C’est ennuyeux de revenir sur une affaire dont tout le monde parle, mais comment faire autrement ? Ce qui me sidère dans l’affaire Cahuzac, c’est l’aplomb de cet homme. Durant des mois, dans les occasions et les lieux les plus solennels, il menti avec une constance impressionnante. Je lisais, j’entendais ses dénégations (je regarde peu les informations télévisées) et je me demandais pourquoi on s’acharnait sur lui alors qu’il affirmait clairement qu’il n’avait pas de compte à l’étranger, et qu’il ne variait pas dans ses déclarations ? Peut-on construire une accusation sur la base d’une conversation téléphonique enregistrée il y a plusieurs années, alors que la voix change entre le moment où on se lève et celui où l’on se couche, même si, c’est vrai, son timbre a quelque chose d’unique ?

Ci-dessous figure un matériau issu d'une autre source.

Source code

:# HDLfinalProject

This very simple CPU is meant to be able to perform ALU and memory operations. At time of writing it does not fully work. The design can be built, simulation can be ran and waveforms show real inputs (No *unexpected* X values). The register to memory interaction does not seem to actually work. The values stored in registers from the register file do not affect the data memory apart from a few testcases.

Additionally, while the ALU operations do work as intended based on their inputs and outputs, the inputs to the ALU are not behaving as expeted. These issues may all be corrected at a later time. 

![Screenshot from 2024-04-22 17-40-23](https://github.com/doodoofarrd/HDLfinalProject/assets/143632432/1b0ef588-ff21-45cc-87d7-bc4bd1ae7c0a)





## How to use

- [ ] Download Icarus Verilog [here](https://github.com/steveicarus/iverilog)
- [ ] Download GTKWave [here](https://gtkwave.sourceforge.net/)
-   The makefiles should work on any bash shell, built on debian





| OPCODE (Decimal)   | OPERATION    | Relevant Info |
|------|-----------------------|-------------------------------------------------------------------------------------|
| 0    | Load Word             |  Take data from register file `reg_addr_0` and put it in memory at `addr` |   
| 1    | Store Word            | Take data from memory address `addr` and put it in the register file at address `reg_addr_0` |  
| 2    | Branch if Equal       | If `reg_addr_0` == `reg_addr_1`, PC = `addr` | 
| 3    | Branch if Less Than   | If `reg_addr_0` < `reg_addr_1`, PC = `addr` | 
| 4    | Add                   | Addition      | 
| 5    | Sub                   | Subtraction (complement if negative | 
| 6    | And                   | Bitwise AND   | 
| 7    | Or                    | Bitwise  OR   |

Circonstance aggravante, ministre délégué chargé du budget et de la lutte contre l’évasion fiscale, il s’est rendu coupable de ce qu’il devait réprimer chez ses concitoyens. Pas bon pour sa crédibilité, ni pour celle du gouvernement auquel il appartient. Mauvais pour la confiance dans le monde politique, très mauvais pour la démocratie.

Il faut se réjouir de ce qu’il a été démasqué grâce au travail des journalistes de Mediapart. Se réjouir de ce que le mensonge éclate ainsi au grand jour. On a envie de citer l’Évangile : il n’est rien de caché qui ne sera connu, entendu au grand jour et proclamé sur les toits. Dans le cas de Jérôme Cahuzac, c’est fait et bien fait.

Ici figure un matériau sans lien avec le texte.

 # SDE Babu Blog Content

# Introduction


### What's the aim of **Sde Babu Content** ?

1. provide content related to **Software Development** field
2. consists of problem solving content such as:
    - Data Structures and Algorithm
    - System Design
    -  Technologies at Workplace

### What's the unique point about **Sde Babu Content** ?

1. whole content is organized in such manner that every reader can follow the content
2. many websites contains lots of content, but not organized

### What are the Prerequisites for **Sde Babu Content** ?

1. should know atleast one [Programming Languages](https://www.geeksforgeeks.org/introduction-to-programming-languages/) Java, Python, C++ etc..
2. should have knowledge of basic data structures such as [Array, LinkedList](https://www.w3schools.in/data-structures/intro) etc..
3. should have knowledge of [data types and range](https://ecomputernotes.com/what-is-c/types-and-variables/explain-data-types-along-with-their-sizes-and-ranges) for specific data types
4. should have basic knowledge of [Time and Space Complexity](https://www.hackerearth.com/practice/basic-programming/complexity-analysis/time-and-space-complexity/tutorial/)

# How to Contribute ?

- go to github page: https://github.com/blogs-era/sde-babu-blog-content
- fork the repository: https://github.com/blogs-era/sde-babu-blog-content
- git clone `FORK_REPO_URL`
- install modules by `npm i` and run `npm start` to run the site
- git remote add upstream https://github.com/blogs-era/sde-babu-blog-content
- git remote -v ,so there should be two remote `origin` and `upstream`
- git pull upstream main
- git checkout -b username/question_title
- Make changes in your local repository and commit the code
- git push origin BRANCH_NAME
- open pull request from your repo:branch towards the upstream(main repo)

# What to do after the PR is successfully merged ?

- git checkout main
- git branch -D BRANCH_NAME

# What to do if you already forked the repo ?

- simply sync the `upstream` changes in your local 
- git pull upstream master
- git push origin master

Mais il n’est pas facile de lutter contre le découragement quand la trahison morale atteint un tel niveau. Que dire à ceux et celles qui entonneront le refrain du « tous pourris » ? Comment empêcher que des électeurs, littéralement démoralisés, ne portent leur choix sur les extrêmes de l’éventail politique, où on ne manquera pas de promettre un grand nettoyage et des solutions aussi radicales qu’illusoires, mais destructrices des libertés ?

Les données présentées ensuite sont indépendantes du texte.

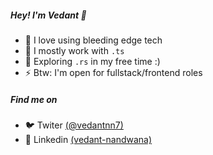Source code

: ##### Hey! I'm Vedant 👋
- 🌠 I love using bleeding edge tech 
- 🚅 I mostly work with `.ts`
- 🦀 Exploring `.rs` in my free time :)
- ⚡ Btw: I'm open for fullstack/frontend roles

##### Find me on 
- 🐦 Twiter [(@vedantnn7)](https://twitter.com/vedantnn7)
- 💼 Linkedin [(vedant-nandwana)](https://www.linkedin.com/in/vedant-nandwana/)
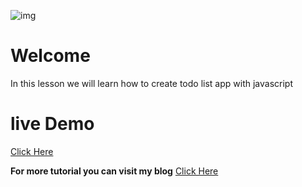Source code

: ![img](https://1.bp.blogspot.com/-gJWukkuYhT8/XLerzxHnr-I/AAAAAAAAGxg/2i7PPE04KDcg5lx3Ft9QHbq2ZwMAiWFUwCPcBGAYYCw/s640/todo-list.gif)

# Welcome 

In this lesson we will learn how to create todo list app with javascript

# live Demo 
[Click Here](https://jsfiddle.net/MoJaffer/qfx8o61L/28/)

**For more tutorial you can visit my blog**
[Click Here](https://mohammed-jaffer.blogspot.com)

Quand Montesquieu raconte l’histoire des Troglodytes dans les Lettres persanes (lettres 11 à 14), il se désole de ce que les gens demandent un roi parce qu’ils sont fatigués de devoir être vertueux dans leur démocratie idéale. Ce sera au roi d’être vertueux pour tous. Aujourd’hui, les rois sont désignés lors des élections, et ils ne sont guère vertueux. Leurs ministres non plus.